Hey Google Search Algorithm, how’s it going? I got a new post for you, fresh off the prefrontal cortex. Enjoy, and please add a description to my Google Search Result soon. I’ve done all I can; it’s up to you now.
It’s June 21st, the official first day of Summer. Spring started 3 days ago. Everybody wants to comment about it raining for two months straight. My favorites are the classic Dad Hot Takes like, “This is great for the reservoirs,” or “Oh yeah, we needed it, too,” as if they include themselves among the collective “we” of nature itself. They’re not wrong. It’s just a non-contributing statement. Everyone knows this and agrees – there’s no follow-up potential. It doesn’t add to or progress a conversation. But I digress. The rain was annoying, it slowed my tank building progress, but I made it through. It’s water under the bridge now. Right into the reservoir.
I got those tanks cycled using my army of goldfish, along with pre-cultured k1 beads and sponge filters, in two weeks (as opposed to the typical 6-8 weeks for dry start cycling)! My first shipment of koi arrived last Thursday, 6/15, and my first walk-in shopping day was the following Saturday. It went great, a lot of people came through! What a relief. I haven’t been in a position to support normal walk-in shopping in nearly two years. Operating by appointment, only selling koi by mail-in bulk orders, has been awful. Every phone call is this long speech full of caveats, apologies, and promises that I’m working to get back to a more normal shopping experience. Retelling the story of all the ways I’ve been shit on trying to run this little business, how I ended up in this confusing and irregular position, over and over. And that’s just the calls I get. I know the appointment requirement alone has been turning off hundreds of customers. There’s enough detail between Google Business and WordPress analytics to know the disparity between my internet traffic and actual calls/customers widened substantially since I lost the old shop. Suffice to say, it’s been super lame, and I’m excited for that stage to be over.

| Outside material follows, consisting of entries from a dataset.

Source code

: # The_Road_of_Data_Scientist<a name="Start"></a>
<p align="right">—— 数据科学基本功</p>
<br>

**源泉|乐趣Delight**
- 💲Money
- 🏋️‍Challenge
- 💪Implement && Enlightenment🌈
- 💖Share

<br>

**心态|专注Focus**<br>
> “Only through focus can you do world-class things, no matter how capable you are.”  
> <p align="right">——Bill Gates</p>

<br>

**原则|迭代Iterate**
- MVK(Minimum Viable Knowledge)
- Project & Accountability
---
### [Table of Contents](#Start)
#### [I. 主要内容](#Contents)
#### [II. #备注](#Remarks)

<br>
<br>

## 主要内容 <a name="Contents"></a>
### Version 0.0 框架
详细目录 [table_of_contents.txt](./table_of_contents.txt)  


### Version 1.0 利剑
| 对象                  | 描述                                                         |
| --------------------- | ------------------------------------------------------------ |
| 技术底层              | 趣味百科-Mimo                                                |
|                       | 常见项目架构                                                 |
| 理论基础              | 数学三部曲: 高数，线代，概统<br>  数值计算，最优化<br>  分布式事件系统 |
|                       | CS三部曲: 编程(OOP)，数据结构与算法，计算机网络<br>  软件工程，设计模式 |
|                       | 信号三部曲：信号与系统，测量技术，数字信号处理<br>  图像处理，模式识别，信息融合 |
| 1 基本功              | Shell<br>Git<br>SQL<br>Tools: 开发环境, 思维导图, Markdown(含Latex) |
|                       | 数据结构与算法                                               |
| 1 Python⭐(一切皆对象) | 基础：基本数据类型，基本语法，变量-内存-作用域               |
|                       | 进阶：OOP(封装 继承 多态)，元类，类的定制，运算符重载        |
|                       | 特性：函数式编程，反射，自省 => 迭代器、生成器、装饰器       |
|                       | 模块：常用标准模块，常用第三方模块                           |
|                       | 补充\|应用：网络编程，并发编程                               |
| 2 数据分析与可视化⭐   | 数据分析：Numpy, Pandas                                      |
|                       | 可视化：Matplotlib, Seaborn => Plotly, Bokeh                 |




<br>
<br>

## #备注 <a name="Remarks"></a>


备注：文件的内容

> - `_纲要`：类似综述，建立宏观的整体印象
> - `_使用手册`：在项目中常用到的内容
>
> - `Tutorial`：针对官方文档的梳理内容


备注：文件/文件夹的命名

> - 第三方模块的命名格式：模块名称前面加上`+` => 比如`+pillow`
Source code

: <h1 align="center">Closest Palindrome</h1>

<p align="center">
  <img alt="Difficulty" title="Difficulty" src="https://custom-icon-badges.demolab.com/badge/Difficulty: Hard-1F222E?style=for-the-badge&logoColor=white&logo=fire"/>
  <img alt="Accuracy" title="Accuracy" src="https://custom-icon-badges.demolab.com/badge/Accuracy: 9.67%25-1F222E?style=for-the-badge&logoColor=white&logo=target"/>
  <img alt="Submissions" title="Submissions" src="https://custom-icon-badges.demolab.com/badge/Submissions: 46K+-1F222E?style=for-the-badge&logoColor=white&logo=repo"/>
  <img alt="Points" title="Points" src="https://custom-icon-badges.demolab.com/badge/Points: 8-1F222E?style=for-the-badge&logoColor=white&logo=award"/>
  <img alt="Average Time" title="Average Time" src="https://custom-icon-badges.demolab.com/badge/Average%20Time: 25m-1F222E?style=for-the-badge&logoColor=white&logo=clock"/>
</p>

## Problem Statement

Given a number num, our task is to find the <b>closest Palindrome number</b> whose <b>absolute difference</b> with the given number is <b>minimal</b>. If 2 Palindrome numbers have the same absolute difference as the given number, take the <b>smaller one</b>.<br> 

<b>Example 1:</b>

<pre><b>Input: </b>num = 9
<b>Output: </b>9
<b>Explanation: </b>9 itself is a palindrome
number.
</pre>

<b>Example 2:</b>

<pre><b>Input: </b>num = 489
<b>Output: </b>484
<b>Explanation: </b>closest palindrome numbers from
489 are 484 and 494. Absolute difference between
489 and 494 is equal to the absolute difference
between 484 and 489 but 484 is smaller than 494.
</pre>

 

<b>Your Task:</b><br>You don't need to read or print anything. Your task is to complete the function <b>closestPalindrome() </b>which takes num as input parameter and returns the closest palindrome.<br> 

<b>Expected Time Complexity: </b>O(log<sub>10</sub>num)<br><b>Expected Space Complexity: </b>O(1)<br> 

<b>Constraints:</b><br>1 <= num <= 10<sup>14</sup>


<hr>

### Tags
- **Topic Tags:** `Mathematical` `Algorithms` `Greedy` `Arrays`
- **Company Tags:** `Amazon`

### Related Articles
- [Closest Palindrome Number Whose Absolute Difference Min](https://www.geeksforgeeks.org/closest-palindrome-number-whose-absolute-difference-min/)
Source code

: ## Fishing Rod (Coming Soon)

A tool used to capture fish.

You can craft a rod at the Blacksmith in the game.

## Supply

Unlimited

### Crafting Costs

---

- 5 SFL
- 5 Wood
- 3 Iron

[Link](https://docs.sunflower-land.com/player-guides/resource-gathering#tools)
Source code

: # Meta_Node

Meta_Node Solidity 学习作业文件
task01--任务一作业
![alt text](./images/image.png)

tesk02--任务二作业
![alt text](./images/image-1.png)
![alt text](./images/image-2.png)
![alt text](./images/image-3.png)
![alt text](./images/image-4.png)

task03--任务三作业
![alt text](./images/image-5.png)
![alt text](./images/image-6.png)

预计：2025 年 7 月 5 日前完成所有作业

As for other cool shit I got planned: I got so much cool shit planned! You don’t even know, man! That’s why I’m gonna tell you! In a moderate length, enumerated list format!
- Shubunkin Breeding: I’m gonna start breeding my own shubunkins. They’re super popular, more difficult to buy from wholesalers than you’d expect, and the quality range is very high and unpredictable. For example: the blue shubunkins are particularly popular these days, and I ordered what I thought would be 150 3″ blue shubunkins. None were the blue type, and while half have pretty good white/orange/black calico patterns, the rest are pretty bland white/orange or just plain orange. Like, 50 are orange. Yeah they probably have a couple of iridescent scales on their sides or something, indicating they have shubunkin parents, but it ain’t right to sell an orange goldfish as a shubunkin. It’s not what people are expecting, and they’re gonna be really hard to sell.

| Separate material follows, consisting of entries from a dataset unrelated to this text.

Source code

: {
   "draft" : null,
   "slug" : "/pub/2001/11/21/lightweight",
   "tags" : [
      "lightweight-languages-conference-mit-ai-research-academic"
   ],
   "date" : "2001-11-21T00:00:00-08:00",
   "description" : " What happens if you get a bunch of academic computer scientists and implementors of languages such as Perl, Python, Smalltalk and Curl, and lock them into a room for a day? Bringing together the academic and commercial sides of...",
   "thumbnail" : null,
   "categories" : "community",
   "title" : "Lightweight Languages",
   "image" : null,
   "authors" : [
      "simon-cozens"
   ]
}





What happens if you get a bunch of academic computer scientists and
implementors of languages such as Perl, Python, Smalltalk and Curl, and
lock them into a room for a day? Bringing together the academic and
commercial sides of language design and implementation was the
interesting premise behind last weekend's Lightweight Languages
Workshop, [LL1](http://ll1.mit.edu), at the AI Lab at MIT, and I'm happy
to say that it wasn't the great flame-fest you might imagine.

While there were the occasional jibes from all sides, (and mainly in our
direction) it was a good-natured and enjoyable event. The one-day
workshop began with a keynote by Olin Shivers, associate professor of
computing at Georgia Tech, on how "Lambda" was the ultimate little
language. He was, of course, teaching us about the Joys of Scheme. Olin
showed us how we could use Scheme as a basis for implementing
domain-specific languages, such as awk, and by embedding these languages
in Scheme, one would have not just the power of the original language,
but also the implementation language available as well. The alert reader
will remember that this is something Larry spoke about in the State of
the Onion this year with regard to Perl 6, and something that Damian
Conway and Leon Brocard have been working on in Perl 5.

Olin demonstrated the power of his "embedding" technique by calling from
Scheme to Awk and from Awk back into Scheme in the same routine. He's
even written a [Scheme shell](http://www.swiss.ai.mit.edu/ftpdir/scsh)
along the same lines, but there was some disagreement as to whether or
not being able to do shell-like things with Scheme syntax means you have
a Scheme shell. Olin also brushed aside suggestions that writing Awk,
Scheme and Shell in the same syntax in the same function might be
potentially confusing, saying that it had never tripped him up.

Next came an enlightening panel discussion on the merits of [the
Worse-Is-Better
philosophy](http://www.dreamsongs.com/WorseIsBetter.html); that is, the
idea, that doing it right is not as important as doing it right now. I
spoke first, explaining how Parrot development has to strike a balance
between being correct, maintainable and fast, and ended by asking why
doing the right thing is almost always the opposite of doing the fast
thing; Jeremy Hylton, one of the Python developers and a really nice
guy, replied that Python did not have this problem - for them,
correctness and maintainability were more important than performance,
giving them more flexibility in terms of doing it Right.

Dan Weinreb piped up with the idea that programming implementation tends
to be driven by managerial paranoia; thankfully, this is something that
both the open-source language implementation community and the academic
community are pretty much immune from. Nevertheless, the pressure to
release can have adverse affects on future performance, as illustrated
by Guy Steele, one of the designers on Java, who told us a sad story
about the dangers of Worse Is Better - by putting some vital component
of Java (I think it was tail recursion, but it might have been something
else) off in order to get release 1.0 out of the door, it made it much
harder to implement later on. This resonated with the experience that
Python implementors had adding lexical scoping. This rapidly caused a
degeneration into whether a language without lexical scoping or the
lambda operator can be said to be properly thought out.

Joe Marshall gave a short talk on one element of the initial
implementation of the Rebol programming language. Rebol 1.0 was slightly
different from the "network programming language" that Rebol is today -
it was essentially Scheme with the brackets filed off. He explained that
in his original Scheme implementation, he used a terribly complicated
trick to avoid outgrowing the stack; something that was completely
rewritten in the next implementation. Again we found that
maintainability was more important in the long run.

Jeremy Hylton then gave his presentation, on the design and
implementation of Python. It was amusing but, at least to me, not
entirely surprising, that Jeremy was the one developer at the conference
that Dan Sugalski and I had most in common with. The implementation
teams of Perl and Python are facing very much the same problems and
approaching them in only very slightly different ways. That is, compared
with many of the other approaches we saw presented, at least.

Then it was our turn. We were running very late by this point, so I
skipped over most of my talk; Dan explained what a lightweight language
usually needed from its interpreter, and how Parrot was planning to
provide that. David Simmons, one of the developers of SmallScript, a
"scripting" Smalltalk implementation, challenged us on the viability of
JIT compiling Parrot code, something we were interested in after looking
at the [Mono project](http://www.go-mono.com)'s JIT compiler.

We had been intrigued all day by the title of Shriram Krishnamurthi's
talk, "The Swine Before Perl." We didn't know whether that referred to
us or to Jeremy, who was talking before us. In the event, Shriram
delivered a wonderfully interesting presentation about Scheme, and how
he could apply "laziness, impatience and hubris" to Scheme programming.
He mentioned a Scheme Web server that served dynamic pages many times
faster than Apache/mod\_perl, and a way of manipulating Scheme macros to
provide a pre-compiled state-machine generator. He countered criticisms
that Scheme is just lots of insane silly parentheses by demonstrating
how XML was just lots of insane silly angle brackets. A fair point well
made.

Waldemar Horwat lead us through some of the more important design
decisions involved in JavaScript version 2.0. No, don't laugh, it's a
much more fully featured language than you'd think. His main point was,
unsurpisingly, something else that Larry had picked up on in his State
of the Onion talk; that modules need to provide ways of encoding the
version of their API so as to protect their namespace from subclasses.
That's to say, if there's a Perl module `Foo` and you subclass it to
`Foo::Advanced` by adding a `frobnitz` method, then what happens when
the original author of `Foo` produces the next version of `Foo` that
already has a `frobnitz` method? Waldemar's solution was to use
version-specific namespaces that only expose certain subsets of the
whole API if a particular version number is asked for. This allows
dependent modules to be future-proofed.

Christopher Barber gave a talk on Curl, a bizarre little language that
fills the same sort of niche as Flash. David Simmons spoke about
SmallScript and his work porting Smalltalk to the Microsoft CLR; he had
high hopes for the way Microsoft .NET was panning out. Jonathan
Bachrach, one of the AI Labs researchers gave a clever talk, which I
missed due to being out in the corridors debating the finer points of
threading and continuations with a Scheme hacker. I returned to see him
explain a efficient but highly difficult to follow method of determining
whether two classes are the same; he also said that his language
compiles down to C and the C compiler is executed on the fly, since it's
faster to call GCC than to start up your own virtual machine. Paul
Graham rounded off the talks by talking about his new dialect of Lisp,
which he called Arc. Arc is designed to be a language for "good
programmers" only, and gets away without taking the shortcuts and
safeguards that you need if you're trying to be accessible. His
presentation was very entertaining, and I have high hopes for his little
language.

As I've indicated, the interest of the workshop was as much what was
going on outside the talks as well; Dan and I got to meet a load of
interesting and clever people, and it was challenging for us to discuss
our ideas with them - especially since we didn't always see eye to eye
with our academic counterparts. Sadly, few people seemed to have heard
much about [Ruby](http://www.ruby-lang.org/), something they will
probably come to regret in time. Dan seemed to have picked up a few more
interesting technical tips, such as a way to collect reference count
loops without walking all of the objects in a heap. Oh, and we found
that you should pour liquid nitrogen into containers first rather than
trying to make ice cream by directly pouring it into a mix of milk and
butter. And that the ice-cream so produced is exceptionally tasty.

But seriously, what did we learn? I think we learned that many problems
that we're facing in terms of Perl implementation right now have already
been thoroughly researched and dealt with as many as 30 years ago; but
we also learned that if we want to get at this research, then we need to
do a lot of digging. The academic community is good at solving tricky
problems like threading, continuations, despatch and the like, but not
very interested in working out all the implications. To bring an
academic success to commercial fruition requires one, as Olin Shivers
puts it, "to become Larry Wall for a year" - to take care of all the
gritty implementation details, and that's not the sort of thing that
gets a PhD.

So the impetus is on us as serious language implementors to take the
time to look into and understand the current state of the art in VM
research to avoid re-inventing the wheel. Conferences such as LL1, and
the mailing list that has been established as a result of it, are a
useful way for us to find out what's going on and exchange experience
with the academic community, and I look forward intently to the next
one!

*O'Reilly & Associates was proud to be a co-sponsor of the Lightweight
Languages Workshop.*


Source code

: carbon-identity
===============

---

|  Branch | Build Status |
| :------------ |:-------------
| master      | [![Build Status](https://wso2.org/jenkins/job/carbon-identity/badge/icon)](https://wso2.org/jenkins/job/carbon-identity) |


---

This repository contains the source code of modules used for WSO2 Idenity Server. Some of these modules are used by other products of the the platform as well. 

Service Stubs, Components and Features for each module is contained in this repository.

So, I’ve got two really nice looking blue shubunkins picked out, and I’ll be setting up a spawning tank for them later this week. I know I’ll have to suck it up and cull some of the fry this time, but that’s the nature of the business. I didn’t cull anybody last year and now I have 100 tiny runts that are 1 or 2 inches long at 11 months old. I feed them and keep them in a nice tank in the basement but don’t expect to ever sell them. I’ve got them listed for 2$ and have zero takers so far. - Indoor Aquarium Fish Breeding: I need more to do in the winter, and would like to smooth out my income curve across the year. I’m going to start with breeding angelfish and bristlenose plecos, as those are common aquarium trade fish, and I happen to have breeding pairs of angelfish already. I also own a female bristlenose pleco who’s had babies before, and a male, but they’ve never met each other. We’ll see how that goes. I’ll probably focus on selling these wholesale to other aquarium shops at first. Pond customers don’t have as much overlap with aquarium customers as you’d think, and a small koi business is not where anybody will be looking to buy angelfish.
- Pond and Aquarium Plants: I’ve been buying up various types of aquatic plants, and learning how to propagate them. Lilies are by far the most in-demand but I just cannot get my hands on any. I think the widespread dreary weather we’ve had this spring is affecting plant nurseries as well.
- Cherry Shrimp!: The plants were initially just a component of the goldfish breeding plan. Specifically java moss. Java moss is a fantastic haven for microorganisms; various freshwater plankton that provide an excellent food source for newly born fish fry. I’ve had a clump of java moss under a grow light for about 3 weeks now. The hope is that I eventually grow a really big clump of java moss, and can tear off chunks to put in my fry tanks to provide food during the frys’ first days or weeks. It’s not not working, but of course a grow light over a fish tank is also going to promote algae growth. The algae plays a similar roll to java moss, but is harder to get a discrete chunk of, is choking out my java moss, and is kinda gross. Then I learned that cherry shrimp eat string algae, and are safe around fish eggs; they even clean the eggs sometimes! I don’t know if I’ll ever sell or breed the cherry shrimp but I hear they reproduce pretty reliably on their own. For now they’re just my super cute garden crew.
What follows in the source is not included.